Helping families evaluate parental living and care options in the transition from independent living
Understand the options
Independent living is the perfect option for seniors who are confident in their ability to live alone safely, but don't want to worry about things like home maintenance, housekeeping or cooking. Seniors who chose independent living also feel more confident knowing that help is there if they need it and enjoy the amenities and activities available in their retirement community.
Home care and home support options enable seniors to get the help they need at home. Services range from publicly subsidized care, which is delivered through the person's health authority, to customized private-pay options, which can include medical care, transportation, companionship, and home making.
Assisted living homes are for seniors who can still live independently and make decisions for themselves but require additional support due to physical or health challenges. Assisted living services provide housing, hospitality services (like meals and homemaking), and personal care services.
Long-term care homes are an option for seniors who need 24-hour professional support and care because of their physical needs, or because they have advanced Alzheimer's disease or another dementia. For many seniors, this is the best option when the person can no longer be cared for in their own home or in an assisted living home.
BC Seniors Guide 2022
“In B.C., we want to help our growing number of seniors live independently in their own homes for as long as possible, to promote a healthy active lifestyle, and provide the best possible care and support when and where people need it. Making sure information and resources about services are readily available for seniors, their families, and caregivers is important to help them make informed decisions about their health. The BC Seniors’ Guide is a comprehensive tool that can help British Columbians with the information they need as they age. It includes information on provincial and federal programs, with sections on benefits, health, lifestyle, housing, transportation, finances, safety and security and other important services. It is available in English, French, Punjabi, Chinese, Korean, Vietnamese and Farsi. "
Government of British Columbia
People who need assistance on a daily basis may consider moving into an assisted living residence or a licensed community care facility.
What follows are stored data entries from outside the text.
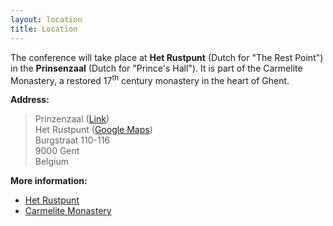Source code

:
```yaml
---
layout: location
title: Location
---
```


The conference will take place at **Het Rustpunt** (Dutch for "The Rest Point")
in the **Prinsenzaal** (Dutch for "Prince's Hall"). It is part of the Carmelite
Monastery, a restored 17<sup>th</sup> century monastery in the heart of Ghent.

**Address:**
> Prinzenzaal ([Link](https://www.hetrustpunt.com/nl/zaalverhuur/115/prince-s-hall))\
> Het Rustpunt ([Google Maps](https://maps.app.goo.gl/fEAhsShFvDF1VKKV7))\
> Burgstraat 110-116\
> 9000 Gent\
> Belgium

**More information:**
- [Het Rustpunt](https://www.hetrustpunt.com/en/home)
- [Carmelite Monastery](https://visit.gent.be/en/see-do/carmelite-monastery)
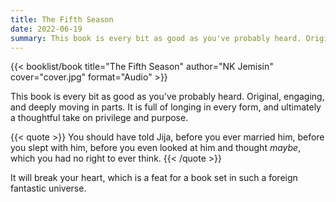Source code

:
 ```yaml
---
title: The Fifth Season
date: 2022-06-19
summary: This book is every bit as good as you've probably heard. Original, engaging, and deeply moving…
---
```


{{< booklist/book
title="The Fifth Season"
author="NK Jemisin"
cover="cover.jpg"
format="Audio" >}}

This book is every bit as good as you've probably heard. Original, engaging, and deeply moving in parts. It is full of longing in every form, and ultimately a thoughtful take on privilege and purpose.

{{< quote >}}
You should have told Jija, before you ever married him, before you slept with him, before you even looked at him and thought *maybe*, which you had no right to ever think.
{{< /quote >}}

It will break your heart, which is a feat for a book set in such a foreign fantastic universe.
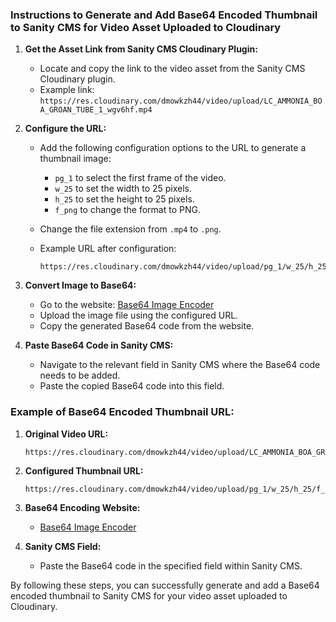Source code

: ### Instructions to Generate and Add Base64 Encoded Thumbnail to Sanity CMS for Video Asset Uploaded to Cloudinary

1. **Get the Asset Link from Sanity CMS Cloudinary Plugin:**

   - Locate and copy the link to the video asset from the Sanity CMS Cloudinary plugin.
   - Example link: `https://res.cloudinary.com/dmowkzh44/video/upload/LC_AMMONIA_BOA_GROAN_TUBE_1_wgv6hf.mp4`

2. **Configure the URL:**

   - Add the following configuration options to the URL to generate a thumbnail image:
     - `pg_1` to select the first frame of the video.
     - `w_25` to set the width to 25 pixels.
     - `h_25` to set the height to 25 pixels.
     - `f_png` to change the format to PNG.
   - Change the file extension from `.mp4` to `.png`.

   - Example URL after configuration:
     ```
     https://res.cloudinary.com/dmowkzh44/video/upload/pg_1/w_25/h_25/f_png/LC_AMMONIA_BOA_GROAN_TUBE_1_wgv6hf.png
     ```

3. **Convert Image to Base64:**

   - Go to the website: [Base64 Image Encoder](https://www.base64-image.de/)
   - Upload the image file using the configured URL.
   - Copy the generated Base64 code from the website.

4. **Paste Base64 Code in Sanity CMS:**
   - Navigate to the relevant field in Sanity CMS where the Base64 code needs to be added.
   - Paste the copied Base64 code into this field.

### Example of Base64 Encoded Thumbnail URL:

1. **Original Video URL:**

   ```
   https://res.cloudinary.com/dmowkzh44/video/upload/LC_AMMONIA_BOA_GROAN_TUBE_1_wgv6hf.mp4
   ```

2. **Configured Thumbnail URL:**

   ```
   https://res.cloudinary.com/dmowkzh44/video/upload/pg_1/w_25/h_25/f_png/LC_AMMONIA_BOA_GROAN_TUBE_1_wgv6hf.png
   ```

3. **Base64 Encoding Website:**

   - [Base64 Image Encoder](https://www.base64-image.de/)

4. **Sanity CMS Field:**
   - Paste the Base64 code in the specified field within Sanity CMS.

By following these steps, you can successfully generate and add a Base64 encoded thumbnail to Sanity CMS for your video asset uploaded to Cloudinary.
Both types of accommodation are regulated under the Community Care and Assisted Living Act; however, there are some key differences between them.
Assisted living residences and licensed residential care facilities both provide housing and services. The key differences include:
The number and level of services provided on a daily basis
The number of staff to assist people
Whether a person is able to make decisions on their own behalf
Whether a person can evacuate safely and independently in an emergency
Subsidized care options
In B.C., care and support are available from both publicly subsidized and private pay providers for people having difficulty coping with activities of daily living because of health-related problems or a life-threatening illness.Learn More Here
Access to home and community care services in British Columbia is coordinated through the health authorities. Needs assessments are conducted to determine eligibility and appropriate care placement.
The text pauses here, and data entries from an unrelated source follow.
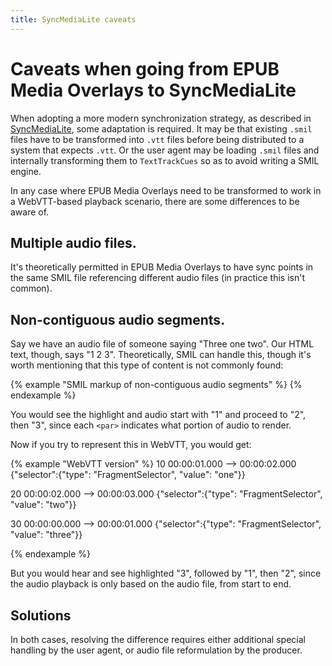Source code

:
 ```yaml
---
title: SyncMediaLite caveats
---
```


# Caveats when going from EPUB Media Overlays to SyncMediaLite

When adopting a more modern synchronization strategy, as described in [SyncMediaLite](sync-media-lite), some adaptation is required. It may be that existing `.smil` files have to be transformed into `.vtt` files before being distributed to a system that expects `.vtt`. Or the user agent may be loading `.smil` files and internally transforming them to `TextTrackCues` so as to avoid writing a SMIL engine.

In any case where EPUB Media Overlays need to be transformed to work in a WebVTT-based playback scenario, there are some differences to be aware of.

## Multiple audio files. 

It's theoretically permitted in EPUB Media Overlays to have sync points in the same SMIL file referencing different audio files (in practice this isn't common). 

## Non-contiguous audio segments.

Say we have an audio file of someone saying "Three one two". Our HTML text, though, says "1 2 3". Theoretically, SMIL can handle this, though it's worth mentioning that this type of content is not commonly found:

{% example "SMIL markup of non-contiguous audio segments" %}
<par>
    <audio src="audio.mp3" clipBegin="1s" clipEnd="2s"/>
    <text src="file.html#one"/>
</par>
<par>
    <audio src="audio.mp3" clipBegin="2s" clipEnd="3s"/>
    <text src="file.html#two"/>
</par>
<par>
    <audio src="audio.mp3" clipBegin="0s" clipEnd="1s"/>
    <text src="file.html#three"/>
</par>
{% endexample %}

You would see the highlight and audio start with "1" and proceed to "2", then "3", since each `<par>` indicates what portion of audio to render.

Now if you try to represent this in WebVTT, you would get:

{% example "WebVTT version" %}
10
00:00:01.000 --> 00:00:02.000
{"selector":{"type": "FragmentSelector", "value": "one"}}

20
00:00:02.000 --> 00:00:03.000
{"selector":{"type": "FragmentSelector", "value": "two"}}

30
00:00:00.000 --> 00:00:01.000
{"selector":{"type": "FragmentSelector", "value": "three"}}

{% endexample %}

But you would hear and see highlighted "3", followed by "1", then "2", since the audio playback is only based on the audio file, from start to end. 

## Solutions

In both cases, resolving the difference requires either additional special handling by the user agent, or audio file reformulation by the producer.

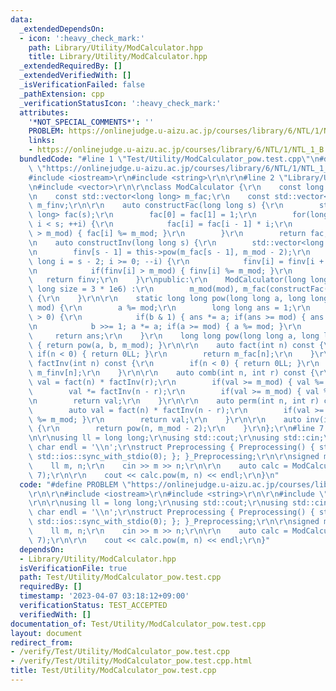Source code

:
 ```yaml
---
data:
  _extendedDependsOn:
  - icon: ':heavy_check_mark:'
    path: Library/Utility/ModCalculator.hpp
    title: Library/Utility/ModCalculator.hpp
  _extendedRequiredBy: []
  _extendedVerifiedWith: []
  _isVerificationFailed: false
  _pathExtension: cpp
  _verificationStatusIcon: ':heavy_check_mark:'
  attributes:
    '*NOT_SPECIAL_COMMENTS*': ''
    PROBLEM: https://onlinejudge.u-aizu.ac.jp/courses/library/6/NTL/1/NTL_1_B
    links:
    - https://onlinejudge.u-aizu.ac.jp/courses/library/6/NTL/1/NTL_1_B
  bundledCode: "#line 1 \"Test/Utility/ModCalculator_pow.test.cpp\"\n#define PROBLEM\
    \ \"https://onlinejudge.u-aizu.ac.jp/courses/library/6/NTL/1/NTL_1_B\"\r\n\r\n\
    #include <iostream>\r\n#include <string>\r\n\r\n#line 2 \"Library/Utility/ModCalculator.hpp\"\
    \n#include <vector>\r\n\r\nclass ModCalculator {\r\n    const long long m_mod;\r\
    \n    const std::vector<long long> m_fac;\r\n    const std::vector<long long>\
    \ m_finv;\r\n\r\n    auto constructFac(long long s) {\r\n        std::vector<long\
    \ long> fac(s);\r\n        fac[0] = fac[1] = 1;\r\n        for(long long i = 2;\
    \ i < s; ++i) {\r\n            fac[i] = fac[i - 1] * i;\r\n            if(fac[i]\
    \ > m_mod) { fac[i] %= m_mod; }\r\n        }\r\n        return fac;\r\n    }\r\
    \n    auto constructInv(long long s) {\r\n        std::vector<long long> finv(s);\r\
    \n        finv[s - 1] = this->pow(m_fac[s - 1], m_mod - 2);\r\n        for(long\
    \ long i = s - 2; i >= 0; --i) {\r\n            finv[i] = finv[i + 1] * (i + 1);\r\
    \n            if(finv[i] > m_mod) { finv[i] %= m_mod; }\r\n        }\r\n     \
    \   return finv;\r\n    }\r\npublic:\r\n    ModCalculator(long long mod, long\
    \ long size = 3 * 1e6) :\r\n        m_mod(mod), m_fac(constructFac(size)), m_finv(constructInv(size))\
    \ {\r\n    }\r\n\r\n    static long long pow(long long a, long long b, long long\
    \ mod) {\r\n        a %= mod;\r\n        long long ans = 1;\r\n        while(b\
    \ > 0) {\r\n            if(b & 1) { ans *= a; if(ans >= mod) { ans %= mod; } }\r\
    \n            b >>= 1; a *= a; if(a >= mod) { a %= mod; }\r\n        }\r\n   \
    \     return ans;\r\n    }\r\n    long long pow(long long a, long long b) const\
    \ { return pow(a, b, m_mod); }\r\n\r\n    auto fact(int n) const {\r\n       \
    \ if(n < 0) { return 0LL; }\r\n        return m_fac[n];\r\n    }\r\n\r\n    auto\
    \ factInv(int n) const {\r\n        if(n < 0) { return 0LL; }\r\n        return\
    \ m_finv[n];\r\n    }\r\n\r\n    auto comb(int n, int r) const {\r\n        auto\
    \ val = fact(n) * factInv(r);\r\n        if(val >= m_mod) { val %= m_mod; }\r\n\
    \        val *= factInv(n - r);\r\n        if(val >= m_mod) { val %= m_mod; }\r\
    \n        return val;\r\n    }\r\n\r\n    auto perm(int n, int r) const {\r\n\
    \        auto val = fact(n) * factInv(n - r);\r\n        if(val >= m_mod) { val\
    \ %= m_mod; }\r\n        return val;\r\n    }\r\n\r\n    auto inv(int n) const\
    \ {\r\n        return pow(n, m_mod - 2);\r\n    }\r\n};\r\n#line 7 \"Test/Utility/ModCalculator_pow.test.cpp\"\
    \n\r\nusing ll = long long;\r\nusing std::cout;\r\nusing std::cin;\r\nconstexpr\
    \ char endl = '\\n';\r\nstruct Preprocessing { Preprocessing() { std::cin.tie(0);\
    \ std::ios::sync_with_stdio(0); }; }_Preprocessing;\r\n\r\nsigned main() {\r\n\
    \    ll m, n;\r\n    cin >> m >> n;\r\n\r\n    auto calc = ModCalculator(1e9 +\
    \ 7);\r\n\r\n    cout << calc.pow(m, n) << endl;\r\n}\n"
  code: "#define PROBLEM \"https://onlinejudge.u-aizu.ac.jp/courses/library/6/NTL/1/NTL_1_B\"\
    \r\n\r\n#include <iostream>\r\n#include <string>\r\n\r\n#include \"./../../Library/Utility/ModCalculator.hpp\"\
    \r\n\r\nusing ll = long long;\r\nusing std::cout;\r\nusing std::cin;\r\nconstexpr\
    \ char endl = '\\n';\r\nstruct Preprocessing { Preprocessing() { std::cin.tie(0);\
    \ std::ios::sync_with_stdio(0); }; }_Preprocessing;\r\n\r\nsigned main() {\r\n\
    \    ll m, n;\r\n    cin >> m >> n;\r\n\r\n    auto calc = ModCalculator(1e9 +\
    \ 7);\r\n\r\n    cout << calc.pow(m, n) << endl;\r\n}"
  dependsOn:
  - Library/Utility/ModCalculator.hpp
  isVerificationFile: true
  path: Test/Utility/ModCalculator_pow.test.cpp
  requiredBy: []
  timestamp: '2023-04-07 03:18:12+09:00'
  verificationStatus: TEST_ACCEPTED
  verifiedWith: []
documentation_of: Test/Utility/ModCalculator_pow.test.cpp
layout: document
redirect_from:
- /verify/Test/Utility/ModCalculator_pow.test.cpp
- /verify/Test/Utility/ModCalculator_pow.test.cpp.html
title: Test/Utility/ModCalculator_pow.test.cpp
---
```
Licensed nursing professionals provide services to those who require acute, chronic, palliative or rehabilitative support. Typically, these are short-term supportive services that may be provided in either the home or another setting, including assisted living facilities.
Similar to community nursing, these services are provided by licensed physical or occupational therapists and are typically intended for short-term rehabilitation.
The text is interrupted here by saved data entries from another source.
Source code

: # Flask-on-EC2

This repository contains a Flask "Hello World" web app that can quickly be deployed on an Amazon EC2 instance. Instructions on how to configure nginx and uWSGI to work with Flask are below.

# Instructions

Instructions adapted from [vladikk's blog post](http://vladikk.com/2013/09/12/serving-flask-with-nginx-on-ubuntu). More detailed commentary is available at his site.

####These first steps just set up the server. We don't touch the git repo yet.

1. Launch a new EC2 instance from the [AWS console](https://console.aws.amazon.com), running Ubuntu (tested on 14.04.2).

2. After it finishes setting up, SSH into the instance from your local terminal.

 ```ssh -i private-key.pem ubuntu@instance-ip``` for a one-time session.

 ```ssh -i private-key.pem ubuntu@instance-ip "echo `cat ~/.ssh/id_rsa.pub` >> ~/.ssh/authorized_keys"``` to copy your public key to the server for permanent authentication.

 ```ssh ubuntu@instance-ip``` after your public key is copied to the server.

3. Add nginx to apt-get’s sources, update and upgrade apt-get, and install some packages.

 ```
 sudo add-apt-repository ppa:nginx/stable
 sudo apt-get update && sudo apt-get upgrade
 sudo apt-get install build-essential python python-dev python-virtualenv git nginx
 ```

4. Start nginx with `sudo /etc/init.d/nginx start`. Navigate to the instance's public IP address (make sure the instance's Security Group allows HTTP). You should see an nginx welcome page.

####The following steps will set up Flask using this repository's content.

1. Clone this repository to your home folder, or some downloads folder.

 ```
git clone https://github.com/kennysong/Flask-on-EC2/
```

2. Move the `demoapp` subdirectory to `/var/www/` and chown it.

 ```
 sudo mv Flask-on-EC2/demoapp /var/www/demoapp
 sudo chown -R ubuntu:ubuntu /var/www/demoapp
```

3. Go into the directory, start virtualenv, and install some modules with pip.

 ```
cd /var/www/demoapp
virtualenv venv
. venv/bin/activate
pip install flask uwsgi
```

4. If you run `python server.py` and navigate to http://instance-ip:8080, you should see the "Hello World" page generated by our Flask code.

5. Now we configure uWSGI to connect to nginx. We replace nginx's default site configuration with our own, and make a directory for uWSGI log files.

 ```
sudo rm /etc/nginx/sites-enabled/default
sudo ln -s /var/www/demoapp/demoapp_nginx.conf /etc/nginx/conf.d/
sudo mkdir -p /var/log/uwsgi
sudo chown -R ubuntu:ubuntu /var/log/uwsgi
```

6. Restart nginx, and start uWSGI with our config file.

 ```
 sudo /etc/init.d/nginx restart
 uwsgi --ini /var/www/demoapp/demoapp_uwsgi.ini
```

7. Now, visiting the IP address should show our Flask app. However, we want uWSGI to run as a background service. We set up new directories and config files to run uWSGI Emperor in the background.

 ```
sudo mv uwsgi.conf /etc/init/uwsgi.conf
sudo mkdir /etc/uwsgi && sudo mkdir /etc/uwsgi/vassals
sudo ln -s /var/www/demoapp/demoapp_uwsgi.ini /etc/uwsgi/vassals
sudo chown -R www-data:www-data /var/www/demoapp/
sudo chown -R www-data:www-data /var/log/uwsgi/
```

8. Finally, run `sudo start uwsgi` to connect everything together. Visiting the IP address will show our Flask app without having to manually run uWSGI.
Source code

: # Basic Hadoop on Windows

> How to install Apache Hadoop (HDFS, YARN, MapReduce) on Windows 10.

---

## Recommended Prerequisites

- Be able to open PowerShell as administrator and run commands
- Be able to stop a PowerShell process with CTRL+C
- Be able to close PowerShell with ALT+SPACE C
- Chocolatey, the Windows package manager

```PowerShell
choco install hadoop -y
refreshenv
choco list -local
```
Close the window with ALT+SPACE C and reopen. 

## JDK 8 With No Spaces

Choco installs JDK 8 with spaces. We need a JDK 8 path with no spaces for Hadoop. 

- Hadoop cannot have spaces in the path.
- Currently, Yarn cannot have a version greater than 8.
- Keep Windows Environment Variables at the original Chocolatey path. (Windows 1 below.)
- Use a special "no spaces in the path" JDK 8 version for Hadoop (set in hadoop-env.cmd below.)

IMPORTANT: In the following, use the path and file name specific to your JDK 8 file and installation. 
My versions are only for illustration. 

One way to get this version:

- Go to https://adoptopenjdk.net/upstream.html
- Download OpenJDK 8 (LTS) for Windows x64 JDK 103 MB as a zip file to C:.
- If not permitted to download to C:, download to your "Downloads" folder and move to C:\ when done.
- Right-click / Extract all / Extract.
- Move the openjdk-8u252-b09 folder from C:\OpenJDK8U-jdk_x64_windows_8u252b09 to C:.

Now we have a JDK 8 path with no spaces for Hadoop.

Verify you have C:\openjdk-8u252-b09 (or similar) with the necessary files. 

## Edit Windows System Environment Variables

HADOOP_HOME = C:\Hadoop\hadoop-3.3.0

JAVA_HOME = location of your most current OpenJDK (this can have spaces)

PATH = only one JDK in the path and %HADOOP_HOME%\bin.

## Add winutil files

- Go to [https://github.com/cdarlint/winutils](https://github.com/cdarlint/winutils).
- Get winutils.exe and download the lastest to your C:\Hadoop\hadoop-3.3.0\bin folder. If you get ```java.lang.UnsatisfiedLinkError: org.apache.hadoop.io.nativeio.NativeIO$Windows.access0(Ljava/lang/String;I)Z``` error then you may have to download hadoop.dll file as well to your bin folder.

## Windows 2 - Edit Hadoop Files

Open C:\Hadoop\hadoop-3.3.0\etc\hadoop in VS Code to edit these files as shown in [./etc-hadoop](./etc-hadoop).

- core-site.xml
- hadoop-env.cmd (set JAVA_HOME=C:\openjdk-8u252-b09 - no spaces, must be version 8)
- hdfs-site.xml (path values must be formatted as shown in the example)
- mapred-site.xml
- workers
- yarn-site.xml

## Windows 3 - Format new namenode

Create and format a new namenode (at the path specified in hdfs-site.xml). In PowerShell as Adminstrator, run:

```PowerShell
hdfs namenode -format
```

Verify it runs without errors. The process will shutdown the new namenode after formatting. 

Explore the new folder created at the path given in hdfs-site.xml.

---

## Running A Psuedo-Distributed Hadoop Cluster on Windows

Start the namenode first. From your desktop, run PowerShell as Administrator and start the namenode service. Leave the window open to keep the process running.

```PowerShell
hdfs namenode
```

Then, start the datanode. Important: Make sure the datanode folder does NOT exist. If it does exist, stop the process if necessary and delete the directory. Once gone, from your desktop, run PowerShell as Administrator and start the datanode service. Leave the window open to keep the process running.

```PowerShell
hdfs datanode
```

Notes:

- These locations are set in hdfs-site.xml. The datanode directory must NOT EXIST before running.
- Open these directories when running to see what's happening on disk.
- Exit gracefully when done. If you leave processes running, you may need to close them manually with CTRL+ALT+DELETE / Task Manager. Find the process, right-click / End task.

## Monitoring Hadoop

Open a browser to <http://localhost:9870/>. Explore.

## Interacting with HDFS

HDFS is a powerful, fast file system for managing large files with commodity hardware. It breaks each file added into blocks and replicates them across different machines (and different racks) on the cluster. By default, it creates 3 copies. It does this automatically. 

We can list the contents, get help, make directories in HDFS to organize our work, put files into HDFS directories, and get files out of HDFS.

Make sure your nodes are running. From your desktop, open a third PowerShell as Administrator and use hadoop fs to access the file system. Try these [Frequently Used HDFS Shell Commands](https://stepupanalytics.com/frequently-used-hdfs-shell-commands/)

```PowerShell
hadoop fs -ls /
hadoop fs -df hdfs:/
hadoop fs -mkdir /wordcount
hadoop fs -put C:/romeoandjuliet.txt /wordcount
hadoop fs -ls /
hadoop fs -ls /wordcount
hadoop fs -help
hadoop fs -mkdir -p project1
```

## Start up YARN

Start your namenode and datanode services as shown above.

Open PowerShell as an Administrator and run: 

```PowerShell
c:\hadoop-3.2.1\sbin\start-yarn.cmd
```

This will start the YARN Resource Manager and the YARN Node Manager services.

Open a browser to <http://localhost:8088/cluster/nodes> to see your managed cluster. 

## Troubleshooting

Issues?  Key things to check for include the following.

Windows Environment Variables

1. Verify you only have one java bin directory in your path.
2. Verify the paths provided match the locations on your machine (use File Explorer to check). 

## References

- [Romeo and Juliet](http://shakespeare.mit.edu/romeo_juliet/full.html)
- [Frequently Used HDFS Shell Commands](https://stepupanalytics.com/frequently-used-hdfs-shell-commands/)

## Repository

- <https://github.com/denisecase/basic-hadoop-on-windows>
These programs offer care, and social and recreational activities to seniors who may need additional support during the day away from their homes, and also serve as respite for caregivers.
Provided by community health workers, these services represent a range of supportive care with the intention of ensuring that an individual is able to remain in his or her home. Care typically includes assistance with ADLs, such as bathing and nutrition. Home support services are only available for 24-hour care on a short-term basis.
Assisted living facilities provide services for individuals who are still independent but who require additional support and for whom remaining in their previous environment represents considerable risk. Residents live in a private unit with a lockable door within a supportive environment. Assisted living services provide housing, hospitality services and personal care services for adults who can live independently and make decisions on their own behalf but require a supportive environment due to physical and functional health challenges.
Residential care incorporates facility-based care for individuals who require 24-hour professional care. Services may be offered short term — as is the case with convalescent, caregiver respite or palliative care — or long term. Long-term care is intended for those with complex care needs who are no longer eligible for home care and assisted living services. Individuals in residential care may also have severe ongoing behavioral issues, moderate to severe cognitive impairment, a high level of physical dependence, and/or a high level of clinical complexity with needs that require professional nursing care, monitoring or specialized care.